より高い帯域幅と優れた電力効率を有するモバイルDRAM世代のLPDDR5Xは、従来の一元化されたVDD2レールを、VDD2H(VDD2の高電圧ドメイン)とVDD2L(VDD2の低電圧ドメイン)の2つの独立したドメインに再構成することで、この進歩を実証しています。この分割によって、さまざまなパフォーマンス要件に合わせたより正確な電圧制御が可能になりました。
このアーキテクチャーを最大限活用するには、DVFSC(動的電圧・周波数スケーリング制御)やeDVFSC(強化型DVFSC)のような技術が不可欠です。これらの技術は、ワークロード需要に応じて電圧および周波数を動的に調整し、低速タスク時にVDD2Hの動作電圧を下げることで、消費電力を抑え、バッテリー持続時間を延ばします。
メモリバンクやコアロジックのような高性能コンポーネントは、速度と応答性維持のために、VDD2HやVDD1などの高電圧レールから継続的に電力供給を受けています。これに対し、周辺回路やI/O機能はVDD2LやVDDQなどの低電圧レールで動作し、低負荷タスクの電力消費を削減します。
低電圧VDD2Hにおけるマイクロンのイノベーション
VDD2HとVDD2Lの分割は、電源供給における柔軟性と効率性を新たなレベルに引き上げることで、極めて重要な進歩を示しました。エンジニアは、本来のVDD2レールからフル電圧を必要としないコンポーネントを特定することで、低周波動作時にシステムをVDD2Lで動作させることに成功し、応答性を損なうことなく消費電力を削減しました。
しかし、革新はそこで終わりませんでした。マイクロンのエンジニアは、VDD2Hから電力供給を受けていたコンポーネントでも、より低い閾値電圧を許容できることを発見しました。これにより、精密に調整されたVDD2Hの低電圧版である低VDD2H(LVDD2H)が誕生したのです。VDD2Hを動作可能な最低電圧レベルにまで引き下げることで、LVDD2Hモードは、すでにVDD2Lの分割によって得られている省電力効果に加え、さらなる節電を実現します。
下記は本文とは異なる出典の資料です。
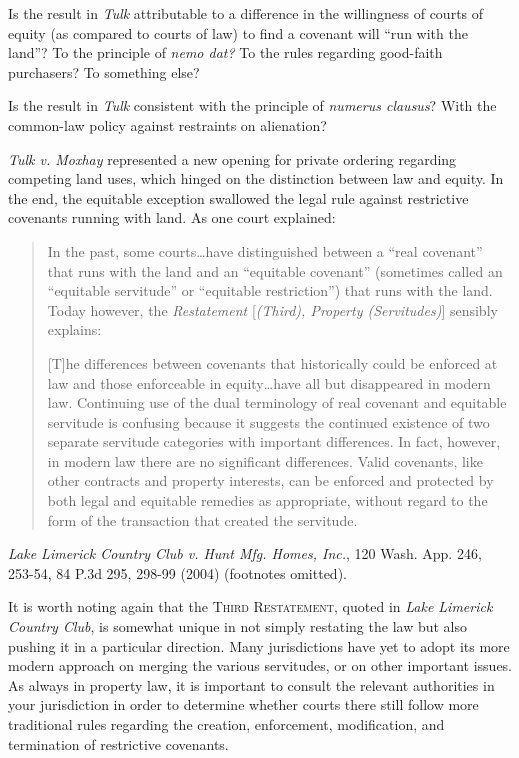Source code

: 
\item Is the result in \textit{Tulk} attributable to a difference in the
willingness of courts of equity (as compared to courts of law) to find a
covenant will ``run with the land''? To the principle of \textit{nemo dat?} To
the rules regarding good-faith purchasers? To something else?


\item Is the result in \textit{Tulk} consistent with the principle of
\textit{numerus clausus}? With the common-law policy against restraints on
alienation?

\item \textit{Tulk v. Moxhay} represented a new opening for private ordering
regarding competing land uses, which hinged on the distinction between law and
equity. In the end, the equitable exception swallowed the legal rule against
restrictive covenants running with land. As one court explained:
\begin{quotation}
In the past, some courts\ldots have distinguished between a ``real covenant''
that runs with the land and an ``equitable covenant'' (sometimes called an
``equitable servitude'' or ``equitable restriction'') that runs with the land.
Today however, the \textit{Restatement} [\textit{(Third), Property
(Servitudes)}] sensibly explains:

[T]he differences between covenants that historically could be enforced at law
and those enforceable in equity\ldots have all but disappeared in modern law.
Continuing use of the dual terminology of real covenant and equitable servitude
is confusing because it suggests the continued existence of two separate
servitude categories with important differences. In fact, however, in modern law
there are no significant differences. Valid covenants, like other contracts and
property interests, can be enforced and protected by both legal and equitable
remedies as appropriate, without regard to the form of the transaction that
created the servitude.
\end{quotation}
\emph{Lake Limerick Country Club v. Hunt Mfg. Homes, Inc.}, 120 Wash. App. 246,
253-54, 84 P.3d 295, 298-99 (2004) (footnotes omitted).

\item It is worth noting again that the \textsc{Third Restatement}, quoted in
\textit{Lake Limerick Country Club}, is somewhat unique in not simply restating
the law but also pushing it in a particular direction. Many jurisdictions have
yet to adopt its more modern approach on merging the various servitudes, or on
other important issues. As always in property law, it is important to consult
the relevant authorities in your jurisdiction in order to determine whether
courts there still follow more traditional rules regarding the creation,
enforcement, modification, and termination of restrictive covenants.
特に高速動作モードにおいて、VDD2Hの電圧を下げることには、いくつかの重要なメリットがあります。
- 動的および静的消費電力を減らし、エネルギーの全体消費量を削減する。
- 電力の低下は熱の発生抑制につながるため、熱性能が向上する。
- 効率性が極めて重要となるモバイルおよび組み込みシステムにおいてバッテリー寿命が延びる。
LVDD2H動作モード
広範なテストと特性評価を通じて、マイクロンのエンジニアはLVDD2Hの2つの主要な動作モードである公称モードと最小モードを定義しました。
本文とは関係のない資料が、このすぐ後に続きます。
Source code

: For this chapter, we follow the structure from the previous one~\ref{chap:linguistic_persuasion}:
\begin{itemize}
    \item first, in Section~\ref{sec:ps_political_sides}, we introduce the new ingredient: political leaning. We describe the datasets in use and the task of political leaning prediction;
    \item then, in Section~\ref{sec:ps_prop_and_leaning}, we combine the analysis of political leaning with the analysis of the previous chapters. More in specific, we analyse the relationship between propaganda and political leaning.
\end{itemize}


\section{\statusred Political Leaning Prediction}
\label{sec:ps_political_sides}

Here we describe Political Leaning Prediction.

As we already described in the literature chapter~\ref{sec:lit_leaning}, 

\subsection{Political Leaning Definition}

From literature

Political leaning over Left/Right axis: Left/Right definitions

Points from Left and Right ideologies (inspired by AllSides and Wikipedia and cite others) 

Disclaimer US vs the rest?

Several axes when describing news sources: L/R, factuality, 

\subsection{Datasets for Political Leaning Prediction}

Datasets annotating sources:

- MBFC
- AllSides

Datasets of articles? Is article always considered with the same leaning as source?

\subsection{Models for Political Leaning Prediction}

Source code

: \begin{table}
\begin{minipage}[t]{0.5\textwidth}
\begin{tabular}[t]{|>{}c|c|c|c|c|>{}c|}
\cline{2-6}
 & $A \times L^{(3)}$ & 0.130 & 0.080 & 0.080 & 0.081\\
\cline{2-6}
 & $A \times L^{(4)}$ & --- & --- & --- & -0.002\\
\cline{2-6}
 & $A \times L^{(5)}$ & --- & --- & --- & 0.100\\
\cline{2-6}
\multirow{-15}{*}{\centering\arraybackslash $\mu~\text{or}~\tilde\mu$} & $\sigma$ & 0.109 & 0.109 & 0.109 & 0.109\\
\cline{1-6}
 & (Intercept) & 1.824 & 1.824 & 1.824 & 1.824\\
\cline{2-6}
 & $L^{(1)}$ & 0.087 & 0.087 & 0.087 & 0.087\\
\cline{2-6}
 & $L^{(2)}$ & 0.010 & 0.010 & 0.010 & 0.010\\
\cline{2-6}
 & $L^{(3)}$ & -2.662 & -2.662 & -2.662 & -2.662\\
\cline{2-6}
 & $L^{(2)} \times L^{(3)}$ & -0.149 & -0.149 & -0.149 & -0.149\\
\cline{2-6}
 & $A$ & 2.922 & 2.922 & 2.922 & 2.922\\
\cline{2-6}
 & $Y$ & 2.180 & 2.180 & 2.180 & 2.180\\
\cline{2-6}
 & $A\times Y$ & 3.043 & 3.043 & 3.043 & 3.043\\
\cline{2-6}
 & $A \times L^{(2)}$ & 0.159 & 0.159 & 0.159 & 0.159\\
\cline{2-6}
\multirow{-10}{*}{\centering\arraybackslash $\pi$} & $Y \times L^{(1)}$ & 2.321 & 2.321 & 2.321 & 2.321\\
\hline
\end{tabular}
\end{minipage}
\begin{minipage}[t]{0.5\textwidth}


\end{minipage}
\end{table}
通常モードでは、エコシステムとの整合性に合わせて、8.533~10.7Gbpsのデータレートでは電圧レベルを1.05Vに維持し、7.5Gbps未満では電圧を下げています。最小モードでは、全てのデータレートでLVDD2Hの電圧を下げることができます。
LVDD2Hが可能にする消費電力の削減
マイクロンの社内テストでは、LVDD2Hの有意性が人工知能のマークアップ言語(AIML)および使用日数(DoU)の2つの主要なユースケースを通じて示されています3。AIMLワークロードにおいては、VDD2Hを1.060Vから0.98Vに下げることで、平均で最大8%の消費電力削減を実現しました4。電圧低減は12種類の異なるAIモデルで検証され、いずれも顕著な省電力効果が確認されました。LLMのなかでは、Llama 2-13bで最大12%の電力節約効果が示されました。これらの消費電力削減は、音声アシスタント、写真処理、自動修正、チャットボットといったAI搭載機能におけるエンドユーザーエクスペリエンスを直接的に向上します。DoUシナリオでは、8つの異なるユースケースにおいて電圧低下により平均5%の省電力効果が得られました。DoUユースケースは、モバイルを使って一日を通して行われる一般的なユーザー活動(Facebook上のチャット、音楽の再生、ウェブ閲覧、動画視聴など)を網羅しています。
今後の展望
電圧の低下は消費電力を直接的に削減し、ユーザーが日常的に実感できる形でバッテリー寿命を延ばします。テクノロジーがかつてない速度で進化するなか、高度なメモリソリューションは進化の対応に不可欠です。マイクロンは、エンドユーザーが実感できるプラスの効果を作り出すために、設計段階から電力効率とパフォーマンスの最大化を追求し、エネルギー効率の高いDRAMの業界基準を確立しています。私たちは、エコシステムパートナーと密接に協力することで、連携したイノベーションと業界全体の発展を支援し、データの未来を構築しています。私たちは、イノベーションと卓越性の追求を惜しまず、常に一歩先を行くことで、次世代の体験を創出するソリューションを提供し続けています。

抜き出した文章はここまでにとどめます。